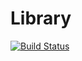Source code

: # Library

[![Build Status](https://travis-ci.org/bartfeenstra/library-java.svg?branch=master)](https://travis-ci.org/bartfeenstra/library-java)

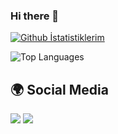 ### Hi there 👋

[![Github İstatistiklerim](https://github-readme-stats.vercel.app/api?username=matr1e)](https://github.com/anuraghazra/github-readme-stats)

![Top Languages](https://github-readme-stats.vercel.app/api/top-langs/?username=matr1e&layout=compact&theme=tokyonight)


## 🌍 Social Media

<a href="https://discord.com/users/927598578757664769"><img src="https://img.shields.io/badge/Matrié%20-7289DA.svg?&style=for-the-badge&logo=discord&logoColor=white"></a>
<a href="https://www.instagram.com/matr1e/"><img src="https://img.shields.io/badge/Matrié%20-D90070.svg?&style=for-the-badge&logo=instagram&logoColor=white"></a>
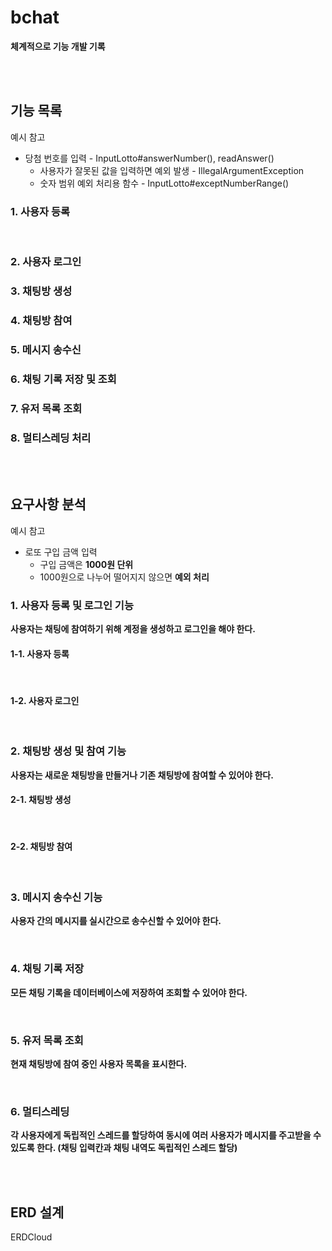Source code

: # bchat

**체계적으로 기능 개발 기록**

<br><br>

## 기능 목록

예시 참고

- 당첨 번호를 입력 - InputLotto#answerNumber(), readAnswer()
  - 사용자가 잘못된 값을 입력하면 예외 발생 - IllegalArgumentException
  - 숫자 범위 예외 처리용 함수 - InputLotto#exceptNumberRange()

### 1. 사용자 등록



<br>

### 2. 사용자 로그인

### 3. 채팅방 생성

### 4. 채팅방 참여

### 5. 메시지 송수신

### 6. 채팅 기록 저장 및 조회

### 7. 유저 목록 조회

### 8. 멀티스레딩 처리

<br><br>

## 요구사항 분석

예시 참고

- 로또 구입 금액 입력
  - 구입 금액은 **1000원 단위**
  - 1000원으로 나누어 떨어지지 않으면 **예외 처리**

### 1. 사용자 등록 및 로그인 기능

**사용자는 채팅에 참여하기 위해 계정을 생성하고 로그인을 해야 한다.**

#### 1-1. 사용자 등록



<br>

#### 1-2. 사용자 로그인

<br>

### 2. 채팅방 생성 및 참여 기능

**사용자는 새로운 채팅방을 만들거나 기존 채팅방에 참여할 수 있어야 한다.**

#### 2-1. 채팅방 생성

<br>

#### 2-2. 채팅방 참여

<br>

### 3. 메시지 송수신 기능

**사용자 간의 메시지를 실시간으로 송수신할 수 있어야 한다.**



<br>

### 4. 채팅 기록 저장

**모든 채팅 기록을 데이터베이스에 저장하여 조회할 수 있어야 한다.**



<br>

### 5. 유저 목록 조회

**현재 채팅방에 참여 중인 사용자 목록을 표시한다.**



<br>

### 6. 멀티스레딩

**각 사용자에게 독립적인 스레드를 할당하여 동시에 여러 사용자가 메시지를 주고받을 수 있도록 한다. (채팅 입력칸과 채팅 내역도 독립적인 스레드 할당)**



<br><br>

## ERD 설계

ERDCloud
★ ★ ★ ★
Your job is to transcribe the records exactly and in full. Pictures are not part of the copy.

— ANSWER TO THIS EXERCISE —
Source code

: # Library

[![Build Status](https://travis-ci.org/bartfeenstra/library-java.svg?branch=master)](https://travis-ci.org/bartfeenstra/library-java)

 ### Hi there 👋

[![Github İstatistiklerim](https://github-readme-stats.vercel.app/api?username=matr1e)](https://github.com/anuraghazra/github-readme-stats)

![Top Languages](https://github-readme-stats.vercel.app/api/top-langs/?username=matr1e&layout=compact&theme=tokyonight)


## 🌍 Social Media

<a href="https://discord.com/users/927598578757664769"><img src="https://img.shields.io/badge/Matrié%20-7289DA.svg?&style=for-the-badge&logo=discord&logoColor=white"></a>
<a href="https://www.instagram.com/matr1e/"><img src="https://img.shields.io/badge/Matrié%20-D90070.svg?&style=for-the-badge&logo=instagram&logoColor=white"></a>
Source code

: # bchat

**체계적으로 기능 개발 기록**

<br><br>

## 기능 목록

예시 참고

- 당첨 번호를 입력 - InputLotto#answerNumber(), readAnswer()
  - 사용자가 잘못된 값을 입력하면 예외 발생 - IllegalArgumentException
  - 숫자 범위 예외 처리용 함수 - InputLotto#exceptNumberRange()

### 1. 사용자 등록



<br>

### 2. 사용자 로그인

### 3. 채팅방 생성

### 4. 채팅방 참여

### 5. 메시지 송수신

### 6. 채팅 기록 저장 및 조회

### 7. 유저 목록 조회

### 8. 멀티스레딩 처리

<br><br>

## 요구사항 분석

예시 참고

- 로또 구입 금액 입력
  - 구입 금액은 **1000원 단위**
  - 1000원으로 나누어 떨어지지 않으면 **예외 처리**

### 1. 사용자 등록 및 로그인 기능

**사용자는 채팅에 참여하기 위해 계정을 생성하고 로그인을 해야 한다.**

#### 1-1. 사용자 등록



<br>

#### 1-2. 사용자 로그인

<br>

### 2. 채팅방 생성 및 참여 기능

**사용자는 새로운 채팅방을 만들거나 기존 채팅방에 참여할 수 있어야 한다.**

#### 2-1. 채팅방 생성

<br>

#### 2-2. 채팅방 참여

<br>

### 3. 메시지 송수신 기능

**사용자 간의 메시지를 실시간으로 송수신할 수 있어야 한다.**



<br>

### 4. 채팅 기록 저장

**모든 채팅 기록을 데이터베이스에 저장하여 조회할 수 있어야 한다.**



<br>

### 5. 유저 목록 조회

**현재 채팅방에 참여 중인 사용자 목록을 표시한다.**



<br>

### 6. 멀티스레딩

**각 사용자에게 독립적인 스레드를 할당하여 동시에 여러 사용자가 메시지를 주고받을 수 있도록 한다. (채팅 입력칸과 채팅 내역도 독립적인 스레드 할당)**



<br><br>

## ERD 설계

ERDCloud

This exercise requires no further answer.